■ TASK DATA
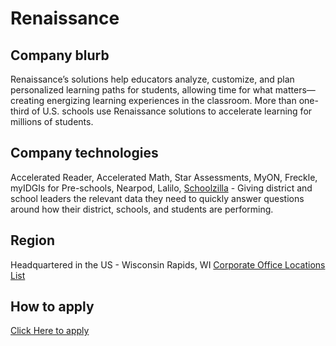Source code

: # Renaissance 

## Company blurb

Renaissance’s solutions help educators analyze, customize, and plan personalized learning paths for students, allowing time for what matters—creating energizing learning experiences in the classroom. More than one-third of U.S. schools use Renaissance solutions to accelerate learning for millions of students.

## Company technologies

Accelerated Reader, Accelerated Math, Star Assessments, MyON, Freckle, myIDGIs for Pre-schools, Nearpod, Lalilo, 
[Schoolzilla](https://www.renaissance.com/products/schoolzilla/) - Giving district and school leaders the relevant data they need to quickly answer questions around how their district, schools, and students are performing.


## Region

Headquartered in the US - Wisconsin Rapids, WI
[Corporate Office Locations List](https://www.renaissance.com/about-us/contact-us/#office-locations)

## How to apply

[Click Here to apply](https://careers.smartrecruiters.com/Renaissance)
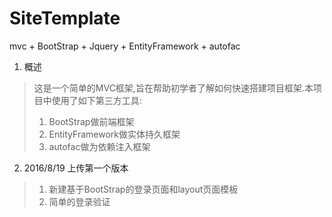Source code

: # SiteTemplate
mvc + BootStrap + Jquery + EntityFramework + autofac
 

1. 概述
> 这是一个简单的MVC框架,旨在帮助初学者了解如何快速搭建项目框架.本项目中使用了如下第三方工具:
>
> 1. BootStrap做前端框架
> 2. EntityFramework做实体持久框架
> 3. autofac做为依赖注入框架

2. 2016/8/19 上传第一个版本
> 1. 新建基于BootStrap的登录页面和layout页面模板
> 2. 简单的登录验证
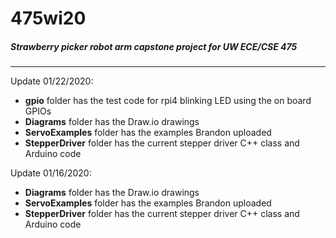 # 475wi20

##### Strawberry picker robot arm capstone project for UW ECE/CSE 475
---

Update 01/22/2020:
- **gpio** folder has the test code for rpi4 blinking LED using the on board GPIOs
- **Diagrams** folder has the Draw.io drawings
- **ServoExamples** folder has the examples Brandon uploaded
- **StepperDriver** folder has the current stepper driver C++ class and Arduino code

Update 01/16/2020:
- **Diagrams** folder has the Draw.io drawings
- **ServoExamples** folder has the examples Brandon uploaded
- **StepperDriver** folder has the current stepper driver C++ class and Arduino code
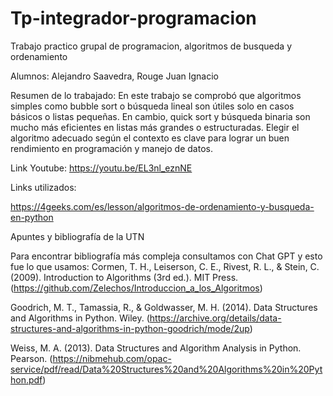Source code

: # Tp-integrador-programacion
Trabajo practico grupal de programacion, algoritmos de busqueda y ordenamiento


Alumnos: Alejandro Saavedra, Rouge Juan Ignacio



Resumen de lo trabajado:
En este trabajo se comprobó que algoritmos simples como bubble sort o búsqueda lineal son útiles solo en casos básicos o listas pequeñas. En cambio, quick sort y búsqueda binaria son mucho más eficientes en listas más grandes o estructuradas. Elegir el algoritmo adecuado según el contexto es clave para lograr un buen rendimiento en programación y manejo de datos.




Link Youtube: https://youtu.be/EL3nl_eznNE

Links utilizados:


https://4geeks.com/es/lesson/algoritmos-de-ordenamiento-y-busqueda-en-python

Apuntes y bibliografía de la UTN

Para encontrar bibliografía más compleja consultamos con Chat GPT y esto fue lo que usamos:
Cormen, T. H., Leiserson, C. E., Rivest, R. L., & Stein, C. (2009). Introduction to Algorithms (3rd ed.). MIT Press. (https://github.com/Zelechos/Introduccion_a_los_Algoritmos)


Goodrich, M. T., Tamassia, R., & Goldwasser, M. H. (2014). Data Structures and Algorithms in Python. Wiley.
(https://archive.org/details/data-structures-and-algorithms-in-python-goodrich/mode/2up)


Weiss, M. A. (2013). Data Structures and Algorithm Analysis in Python. Pearson. 
(https://nibmehub.com/opac-service/pdf/read/Data%20Structures%20and%20Algorithms%20in%20Python.pdf)
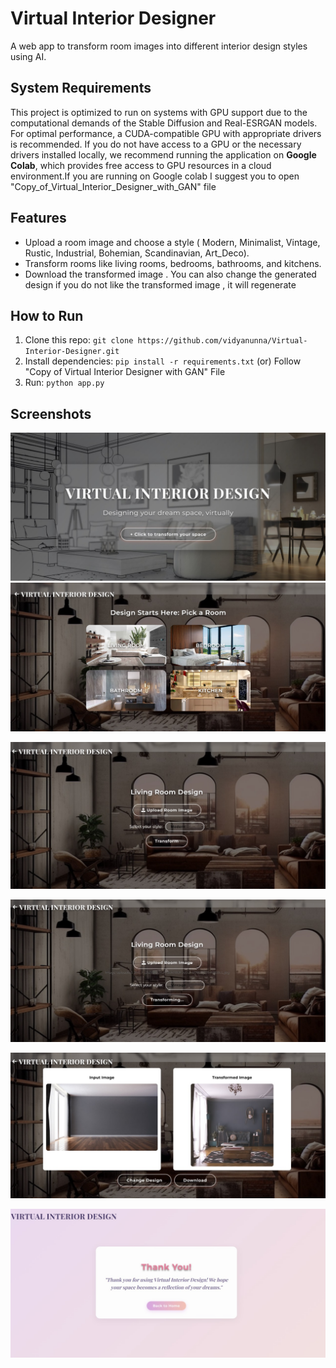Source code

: # Virtual Interior Designer
A web app to transform room images into different interior design styles using AI.

## System Requirements

This project is optimized to run on systems with GPU support due to the computational demands of the Stable Diffusion and Real-ESRGAN models. For optimal performance, a CUDA-compatible GPU with appropriate drivers is recommended. If you do not have access to a GPU or the necessary drivers installed locally, we recommend running the application on **Google Colab**, which provides free access to GPU resources in a cloud environment.If you are running on Google colab I suggest you to open "Copy_of_Virtual_Interior_Designer_with_GAN" file

## Features
- Upload a room image and choose a style ( Modern, Minimalist, Vintage, Rustic, Industrial, Bohemian, Scandinavian, Art_Deco).
- Transform rooms like living rooms, bedrooms, bathrooms, and kitchens.
- Download the transformed image . You can also change the generated design if you do not like the transformed image , it will regenerate
  
## How to Run
1. Clone this repo: `git clone https://github.com/vidyanunna/Virtual-Interior-Designer.git`
2. Install dependencies: `pip install -r requirements.txt` (or) Follow "Copy of Virtual Interior Designer with GAN" File
4. Run: `python app.py`

## Screenshots
![Homepage of Virtual Interior Designer](images/Index_Page.jpeg)
![All Rooms of Virtual Interior Designer](images/Home_Page.jpeg)

![Living Room Upload Page of Virtual Interior Designer](images/Upload_Page.jpeg)

![Uploading Page of Virtual Interior Designer](images/Uploading_Page.jpeg)

![Transformed Page of Virtual Interior Designer](images/Transformed_Page.jpeg)

![Thank You Page of Virtual Interior Designer](images/Thankyou_Page.jpeg)




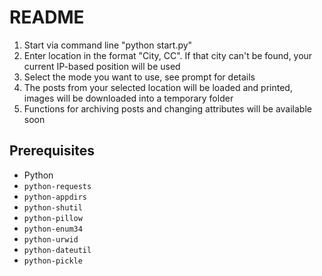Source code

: # README #

1. Start via command line "python start.py"
2. Enter location in the format "City, CC". If that city can't be found, your current IP-based position will be used
3. Select the mode you want to use, see prompt for details
4. The posts from your selected location will be loaded and printed, images will be downloaded into a temporary folder
5. Functions for archiving posts and changing attributes will be available soon

## Prerequisites ##

* Python
* `python-requests`
* `python-appdirs`
* `python-shutil`
* `python-pillow`
* `python-enum34`
* `python-urwid`
* `python-dateutil`
* `python-pickle`
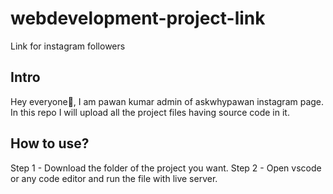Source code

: # webdevelopment-project-link
Link for instagram followers
## Intro
Hey everyone👋, I am pawan kumar admin of askwhypawan instagram page. In this repo I will upload all the project files having source code in it.
## How to use?
Step 1 - Download the folder of the project you want. 
Step 2 - Open vscode or any code editor and run the file with live server.
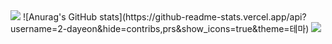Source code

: <img src="https://capsule-render.vercel.app/api?type=waving&color=BDBDC8&height=150&section=header" />
![Anurag's GitHub stats](https://github-readme-stats.vercel.app/api?username=2-dayeon&hide=contribs,prs&show_icons=true&theme=테마)
<img src="https://capsule-render.vercel.app/api?type=waving&color=BDBDC8&height=150&section=footer" />
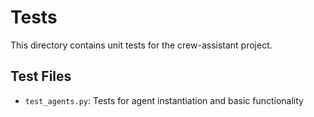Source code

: # Tests

This directory contains unit tests for the crew-assistant project.

## Test Files

- `test_agents.py`: Tests for agent instantiation and basic functionality
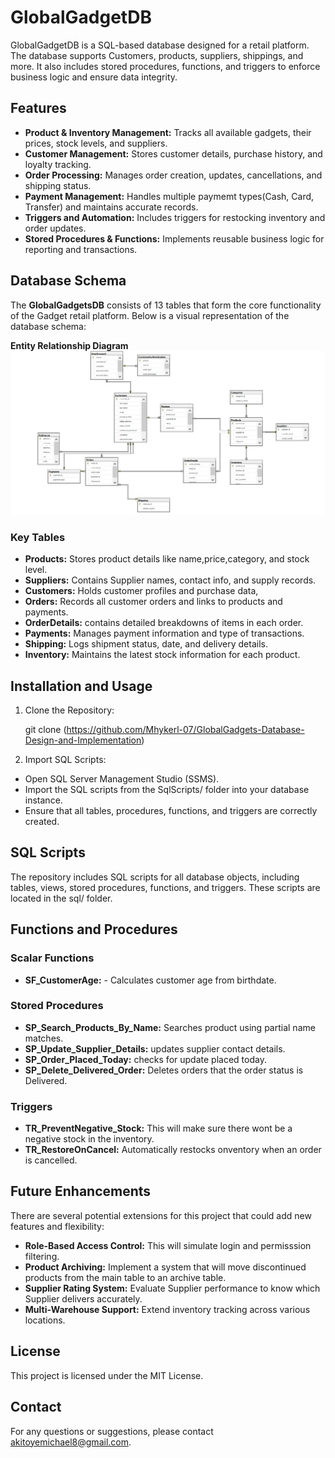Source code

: # GlobalGadgetDB
GlobalGadgetDB is a SQL-based database designed for a retail platform. The database supports Customers, products, suppliers, shippings, and more. It also includes stored procedures, functions, and triggers to enforce business logic and ensure data integrity. 
## Features
- **Product & Inventory Management:** Tracks all available gadgets, their prices, stock levels, and suppliers.
- **Customer Management:** Stores customer details, purchase history, and loyalty tracking.
- **Order Processing:** Manages order creation, updates, cancellations, and shipping status.
- **Payment Management:** Handles multiple paymemt types(Cash, Card, Transfer) and maintains accurate records.
- **Triggers and Automation:** Includes triggers for restocking inventory and order updates.
- **Stored Procedures & Functions:** Implements reusable business logic for reporting and transactions.
## Database Schema
The **GlobalGadgetsDB** consists of 13 tables that form the core functionality of the Gadget retail platform. Below is a visual representation of the database schema:

**Entity Relationship Diagram**
![ERD Diagram](https://github.com/Mhykerl-07/GlobalGadgets-Database-Design-and-Implementation/blob/main/image/Global%20ERD%20Diagram.jpg?raw=true)

### Key Tables
- **Products:** Stores product details like name,price,category, and stock level.
- **Suppliers:** Contains Supplier names, contact info, and supply records.
- **Customers:** Holds customer profiles and purchase data,
- **Orders:** Records all customer orders and links to products and payments.
- **OrderDetails:** contains detailed breakdowns of items in each order.
- **Payments:** Manages payment information and type of transactions.
- **Shipping:** Logs shipment status, date, and delivery details.
- **Inventory:** Maintains the latest stock information for each product.
## Installation and Usage
1. Clone the Repository:

   git clone (https://github.com/Mhykerl-07/GlobalGadgets-Database-Design-and-Implementation)

2. Import SQL Scripts:

- Open SQL Server Management Studio (SSMS).
- Import the SQL scripts from the SqlScripts/ folder into your database instance.
- Ensure that all tables, procedures, functions, and triggers are correctly created.

## SQL Scripts

The repository includes SQL scripts for all database objects, including tables, views, stored procedures, functions, and triggers. These scripts are located in the sql/ folder.

## Functions and Procedures
### Scalar Functions
- **SF_CustomerAge:** - Calculates customer age from birthdate.
### Stored Procedures
- **SP_Search_Products_By_Name:** Searches product using partial name matches.
- **SP_Update_Supplier_Details:** updates supplier contact details.
- **SP_Order_Placed_Today:** checks for update placed today.
- **SP_Delete_Delivered_Order:** Deletes orders that the order status is Delivered.

### Triggers
- **TR_PreventNegative_Stock:** This will make sure there wont be a negative stock in the inventory.
- **TR_RestoreOnCancel:** Automatically restocks onventory when an order is cancelled.
## Future Enhancements
There are several potential extensions for this project that could add new features and flexibility:

- **Role-Based Access Control:** This will simulate login and permisssion filtering.
- **Product Archiving:** Implement a system that will move discontinued products from the main table to an archive table.
- **Supplier Rating System:** Evaluate Supplier performance to know which Supplier delivers accurately.
- **Multi-Warehouse Support:** Extend inventory tracking across various locations.
## License
This project is licensed under the MIT License.
## Contact
For any questions or suggestions, please contact akitoyemichael8@gmail.com.
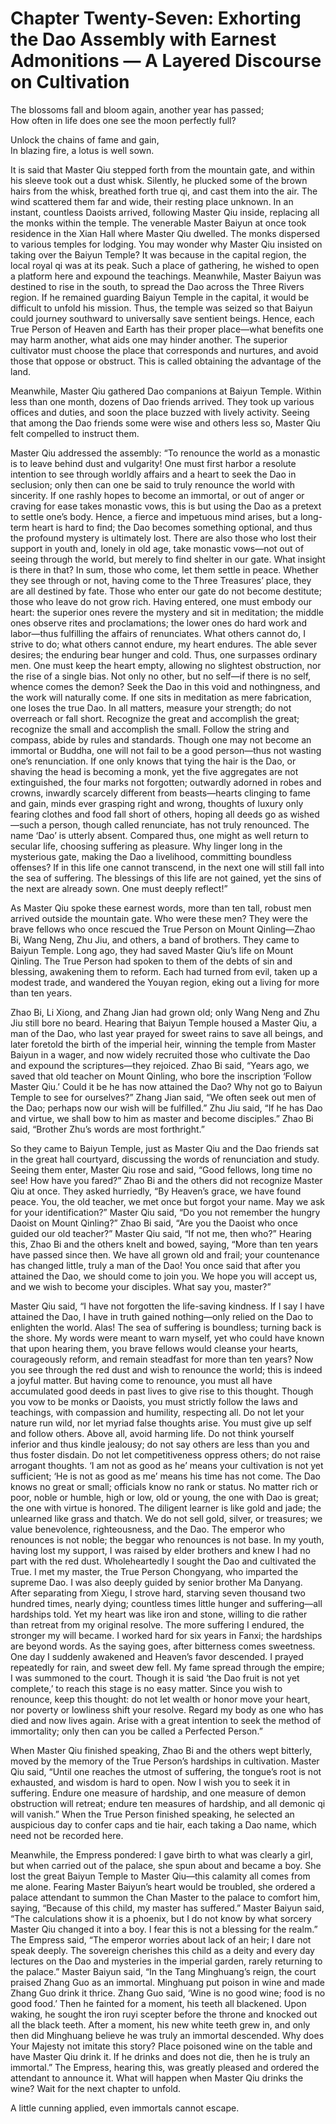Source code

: # Chapter Twenty-Seven: Exhorting the Dao Assembly with Earnest Admonitions — A Layered Discourse on Cultivation

The blossoms fall and bloom again, another year has passed;  
How often in life does one see the moon perfectly full?

Unlock the chains of fame and gain,  
In blazing fire, a lotus is well sown.

It is said that Master Qiu stepped forth from the mountain gate, and within his sleeve took out a dust whisk. Silently, he plucked some of the brown hairs from the whisk, breathed forth true qi, and cast them into the air. The wind scattered them far and wide, their resting place unknown. In an instant, countless Daoists arrived, following Master Qiu inside, replacing all the monks within the temple. The venerable Master Baiyun at once took residence in the Xian Hall where Master Qiu dwelled. The monks dispersed to various temples for lodging. You may wonder why Master Qiu insisted on taking over the Baiyun Temple? It was because in the capital region, the local royal qi was at its peak. Such a place of gathering, he wished to open a platform here and expound the teachings. Meanwhile, Master Baiyun was destined to rise in the south, to spread the Dao across the Three Rivers region. If he remained guarding Baiyun Temple in the capital, it would be difficult to unfold his mission. Thus, the temple was seized so that Baiyun could journey southward to universally save sentient beings. Hence, each True Person of Heaven and Earth has their proper place—what benefits one may harm another, what aids one may hinder another. The superior cultivator must choose the place that corresponds and nurtures, and avoid those that oppose or obstruct. This is called obtaining the advantage of the land.

Meanwhile, Master Qiu gathered Dao companions at Baiyun Temple. Within less than one month, dozens of Dao friends arrived. They took up various offices and duties, and soon the place buzzed with lively activity. Seeing that among the Dao friends some were wise and others less so, Master Qiu felt compelled to instruct them.

Master Qiu addressed the assembly: “To renounce the world as a monastic is to leave behind dust and vulgarity! One must first harbor a resolute intention to see through worldly affairs and a heart to seek the Dao in seclusion; only then can one be said to truly renounce the world with sincerity. If one rashly hopes to become an immortal, or out of anger or craving for ease takes monastic vows, this is but using the Dao as a pretext to settle one’s body. Hence, a fierce and impetuous mind arises, but a long-term heart is hard to find; the Dao becomes something optional, and thus the profound mystery is ultimately lost. There are also those who lost their support in youth and, lonely in old age, take monastic vows—not out of seeing through the world, but merely to find shelter in our gate. What insight is there in that? In sum, those who come, let them settle in peace. Whether they see through or not, having come to the Three Treasures’ place, they are all destined by fate. Those who enter our gate do not become destitute; those who leave do not grow rich. Having entered, one must embody our heart: the superior ones revere the mystery and sit in meditation; the middle ones observe rites and proclamations; the lower ones do hard work and labor—thus fulfilling the affairs of renunciates. What others cannot do, I strive to do; what others cannot endure, my heart endures. The able sever desires; the enduring bear hunger and cold. Thus, one surpasses ordinary men. One must keep the heart empty, allowing no slightest obstruction, nor the rise of a single bias. Not only no other, but no self—if there is no self, whence comes the demon? Seek the Dao in this void and nothingness, and the work will naturally come. If one sits in meditation as mere fabrication, one loses the true Dao. In all matters, measure your strength; do not overreach or fall short. Recognize the great and accomplish the great; recognize the small and accomplish the small. Follow the string and compass, abide by rules and standards. Though one may not become an immortal or Buddha, one will not fail to be a good person—thus not wasting one’s renunciation. If one only knows that tying the hair is the Dao, or shaving the head is becoming a monk, yet the five aggregates are not extinguished, the four marks not forgotten; outwardly adorned in robes and crowns, inwardly scarcely different from beasts—hearts clinging to fame and gain, minds ever grasping right and wrong, thoughts of luxury only fearing clothes and food fall short of others, hoping all deeds go as wished—such a person, though called renunciate, has not truly renounced. The name ‘Dao’ is utterly absent. Compared thus, one might as well return to secular life, choosing suffering as pleasure. Why linger long in the mysterious gate, making the Dao a livelihood, committing boundless offenses? If in this life one cannot transcend, in the next one will still fall into the sea of suffering. The blessings of this life are not gained, yet the sins of the next are already sown. One must deeply reflect!”

As Master Qiu spoke these earnest words, more than ten tall, robust men arrived outside the mountain gate. Who were these men? They were the brave fellows who once rescued the True Person on Mount Qinling—Zhao Bi, Wang Neng, Zhu Jiu, and others, a band of brothers. They came to Baiyun Temple. Long ago, they had saved Master Qiu’s life on Mount Qinling. The True Person had spoken to them of the debts of sin and blessing, awakening them to reform. Each had turned from evil, taken up a modest trade, and wandered the Youyan region, eking out a living for more than ten years.

Zhao Bi, Li Xiong, and Zhang Jian had grown old; only Wang Neng and Zhu Jiu still bore no beard. Hearing that Baiyun Temple housed a Master Qiu, a man of the Dao, who last year prayed for sweet rains to save all beings, and later foretold the birth of the imperial heir, winning the temple from Master Baiyun in a wager, and now widely recruited those who cultivate the Dao and expound the scriptures—they rejoiced. Zhao Bi said, “Years ago, we saved that old teacher on Mount Qinling, who bore the inscription ‘Follow Master Qiu.’ Could it be he has now attained the Dao? Why not go to Baiyun Temple to see for ourselves?” Zhang Jian said, “We often seek out men of the Dao; perhaps now our wish will be fulfilled.” Zhu Jiu said, “If he has Dao and virtue, we shall bow to him as master and become disciples.” Zhao Bi said, “Brother Zhu’s words are most forthright.”

So they came to Baiyun Temple, just as Master Qiu and the Dao friends sat in the great hall courtyard, discussing the words of renunciation and study. Seeing them enter, Master Qiu rose and said, “Good fellows, long time no see! How have you fared?” Zhao Bi and the others did not recognize Master Qiu at once. They asked hurriedly, “By Heaven’s grace, we have found peace. You, the old teacher, we met once but forgot your name. May we ask for your identification?” Master Qiu said, “Do you not remember the hungry Daoist on Mount Qinling?” Zhao Bi said, “Are you the Daoist who once guided our old teacher?” Master Qiu said, “If not me, then who?” Hearing this, Zhao Bi and the others knelt and bowed, saying, “More than ten years have passed since then. We have all grown old and frail; your countenance has changed little, truly a man of the Dao! You once said that after you attained the Dao, we should come to join you. We hope you will accept us, and we wish to become your disciples. What say you, master?”

Master Qiu said, “I have not forgotten the life-saving kindness. If I say I have attained the Dao, I have in truth gained nothing—only relied on the Dao to enlighten the world. Alas! The sea of suffering is boundless; turning back is the shore. My words were meant to warn myself, yet who could have known that upon hearing them, you brave fellows would cleanse your hearts, courageously reform, and remain steadfast for more than ten years? Now you see through the red dust and wish to renounce the world; this is indeed a joyful matter. But having come to renounce, you must all have accumulated good deeds in past lives to give rise to this thought. Though you vow to be monks or Daoists, you must strictly follow the laws and teachings, with compassion and humility, respecting all. Do not let your nature run wild, nor let myriad false thoughts arise. You must give up self and follow others. Above all, avoid harming life. Do not think yourself inferior and thus kindle jealousy; do not say others are less than you and thus foster disdain. Do not let competitiveness oppress others; do not raise arrogant thoughts. ‘I am not as good as he’ means your cultivation is not yet sufficient; ‘He is not as good as me’ means his time has not come. The Dao knows no great or small; officials know no rank or status. No matter rich or poor, noble or humble, high or low, old or young, the one with Dao is great; the one with virtue is honored. The diligent learner is like gold and jade; the unlearned like grass and thatch. We do not sell gold, silver, or treasures; we value benevolence, righteousness, and the Dao. The emperor who renounces is not noble; the beggar who renounces is not base. In my youth, having lost my support, I was raised by elder brothers and knew I had no part with the red dust. Wholeheartedly I sought the Dao and cultivated the True. I met my master, the True Person Chongyang, who imparted the supreme Dao. I was also deeply guided by senior brother Ma Danyang. After separating from Xiegu, I strove hard, starving seven thousand two hundred times, nearly dying; countless times little hunger and suffering—all hardships told. Yet my heart was like iron and stone, willing to die rather than retreat from my original resolve. The more suffering I endured, the stronger my will became. I worked hard for six years in Fanxi; the hardships are beyond words. As the saying goes, after bitterness comes sweetness. One day I suddenly awakened and Heaven’s favor descended. I prayed repeatedly for rain, and sweet dew fell. My fame spread through the empire; I was summoned to the court. Though it is said ‘the Dao fruit is not yet complete,’ to reach this stage is no easy matter. Since you wish to renounce, keep this thought: do not let wealth or honor move your heart, nor poverty or lowliness shift your resolve. Regard my body as one who has died and now lives again. Arise with a great intention to seek the method of immortality; only then can you be called a Perfected Person.”

When Master Qiu finished speaking, Zhao Bi and the others wept bitterly, moved by the memory of the True Person’s hardships in cultivation. Master Qiu said, “Until one reaches the utmost of suffering, the tongue’s root is not exhausted, and wisdom is hard to open. Now I wish you to seek it in suffering. Endure one measure of hardship, and one measure of demon obstruction will retreat; endure ten measures of hardship, and all demonic qi will vanish.” When the True Person finished speaking, he selected an auspicious day to confer caps and tie hair, each taking a Dao name, which need not be recorded here.

Meanwhile, the Empress pondered: I gave birth to what was clearly a girl, but when carried out of the palace, she spun about and became a boy. She lost the great Baiyun Temple to Master Qiu—this calamity all comes from me alone. Fearing Master Baiyun’s heart would be troubled, she ordered a palace attendant to summon the Chan Master to the palace to comfort him, saying, “Because of this child, my master has suffered.” Master Baiyun said, “The calculations show it is a phoenix, but I do not know by what sorcery Master Qiu changed it into a boy. I fear this is not a blessing for the realm.” The Empress said, “The emperor worries about lack of an heir; I dare not speak deeply. The sovereign cherishes this child as a deity and every day lectures on the Dao and mysteries in the imperial garden, rarely returning to the palace.” Master Baiyun said, “In the Tang Minghuang’s reign, the court praised Zhang Guo as an immortal. Minghuang put poison in wine and made Zhang Guo drink it thrice. Zhang Guo said, ‘Wine is no good wine; food is no good food.’ Then he fainted for a moment, his teeth all blackened. Upon waking, he sought the iron ruyi scepter before the throne and knocked out all the black teeth. After a moment, his new white teeth grew in, and only then did Minghuang believe he was truly an immortal descended. Why does Your Majesty not imitate this story? Place poisoned wine on the table and have Master Qiu drink it. If he drinks and does not die, then he is truly an immortal.” The Empress, hearing this, was greatly pleased and ordered the attendant to announce it. What will happen when Master Qiu drinks the wine? Wait for the next chapter to unfold.

A little cunning applied, even immortals cannot escape.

■ BRIEF
Where the string "questions" appears in a line of the listing, copy that line.

■ SOLUTION FOR THIS TASK
[Schoolzilla](https://www.renaissance.com/products/schoolzilla/) - Giving district and school leaders the relevant data they need to quickly answer questions around how their district, schools, and students are performing.
For any questions or suggestions, please contact akitoyemichael8@gmail.com.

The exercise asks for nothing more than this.